Aim of the exercise ▸ Search the entries below for "adversity", and copy each line where it appears.
═════ Supplied data ═════
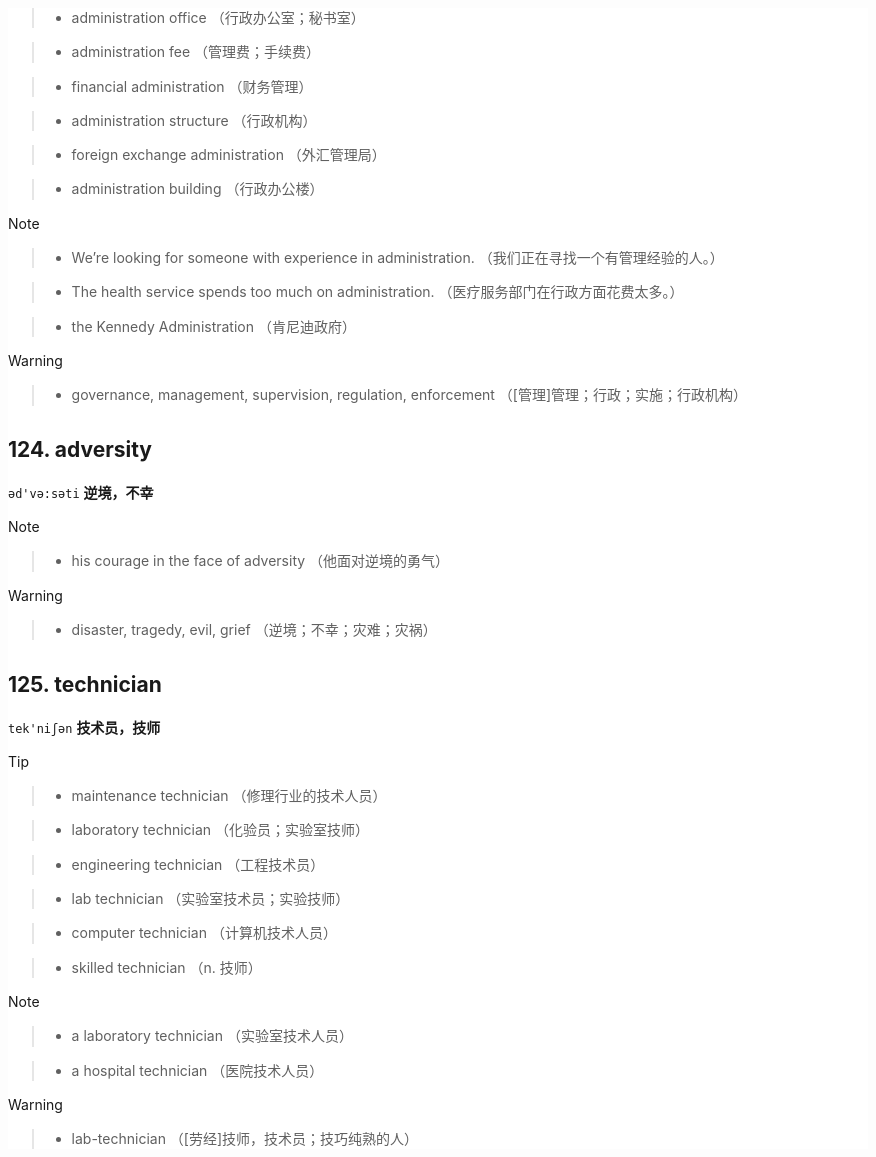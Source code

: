 > - administration office （行政办公室；秘书室）

> - administration fee （管理费；手续费）

> - financial administration （财务管理）

> - administration structure （行政机构）

> - foreign exchange administration （外汇管理局）

> - administration building （行政办公楼）

> [!NOTE]

> - We’re looking for someone with experience in administration. （我们正在寻找一个有管理经验的人。）

> - The health service spends too much on administration. （医疗服务部门在行政方面花费太多。）

> - the Kennedy Administration （肯尼迪政府）

> [!WARNING]

> - governance, management, supervision, regulation, enforcement （[管理]管理；行政；实施；行政机构）

## 124. adversity

`əd'və:səti`  **逆境，不幸**

> [!NOTE]

> - his courage in the face of adversity （他面对逆境的勇气）

> [!WARNING]

> - disaster, tragedy, evil, grief （逆境；不幸；灾难；灾祸）

## 125. technician

`tek'niʃən`  **技术员，技师**

> [!TIP]

> - maintenance technician （修理行业的技术人员）

> - laboratory technician （化验员；实验室技师）

> - engineering technician （工程技术员）

> - lab technician （实验室技术员；实验技师）

> - computer technician （计算机技术人员）

> - skilled technician （n. 技师）

> [!NOTE]

> - a laboratory technician （实验室技术人员）

> - a hospital technician （医院技术人员）

> [!WARNING]

> - lab-technician （[劳经]技师，技术员；技巧纯熟的人）
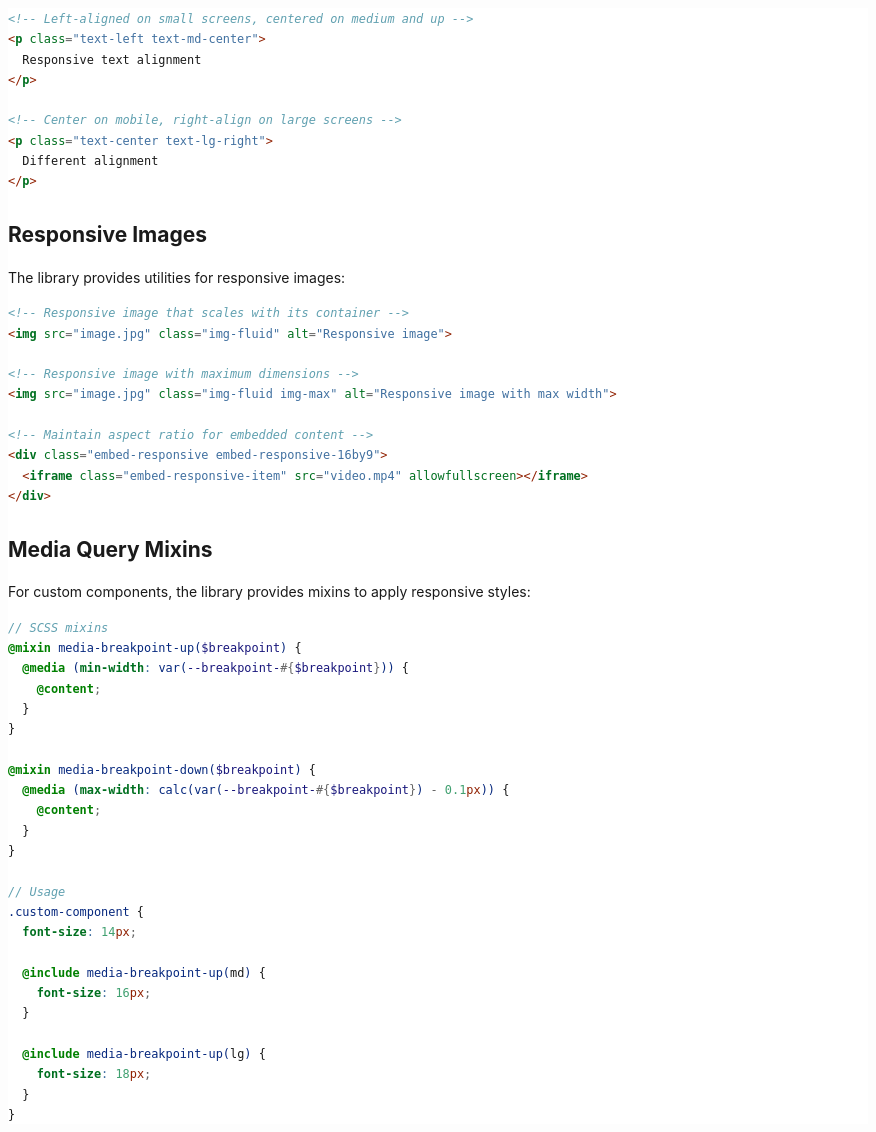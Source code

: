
 ```html
<!-- Left-aligned on small screens, centered on medium and up -->
<p class="text-left text-md-center">
  Responsive text alignment
</p>

<!-- Center on mobile, right-align on large screens -->
<p class="text-center text-lg-right">
  Different alignment
</p>
```

## Responsive Images

The library provides utilities for responsive images:

```html
<!-- Responsive image that scales with its container -->
<img src="image.jpg" class="img-fluid" alt="Responsive image">

<!-- Responsive image with maximum dimensions -->
<img src="image.jpg" class="img-fluid img-max" alt="Responsive image with max width">

<!-- Maintain aspect ratio for embedded content -->
<div class="embed-responsive embed-responsive-16by9">
  <iframe class="embed-responsive-item" src="video.mp4" allowfullscreen></iframe>
</div>
```

## Media Query Mixins

For custom components, the library provides mixins to apply responsive styles:

```scss
// SCSS mixins
@mixin media-breakpoint-up($breakpoint) {
  @media (min-width: var(--breakpoint-#{$breakpoint})) {
    @content;
  }
}

@mixin media-breakpoint-down($breakpoint) {
  @media (max-width: calc(var(--breakpoint-#{$breakpoint}) - 0.1px)) {
    @content;
  }
}

// Usage
.custom-component {
  font-size: 14px;
  
  @include media-breakpoint-up(md) {
    font-size: 16px;
  }
  
  @include media-breakpoint-up(lg) {
    font-size: 18px;
  }
}
```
═════
Finished exercise ▸
## 124. adversity
> - his courage in the face of adversity （他面对逆境的勇气）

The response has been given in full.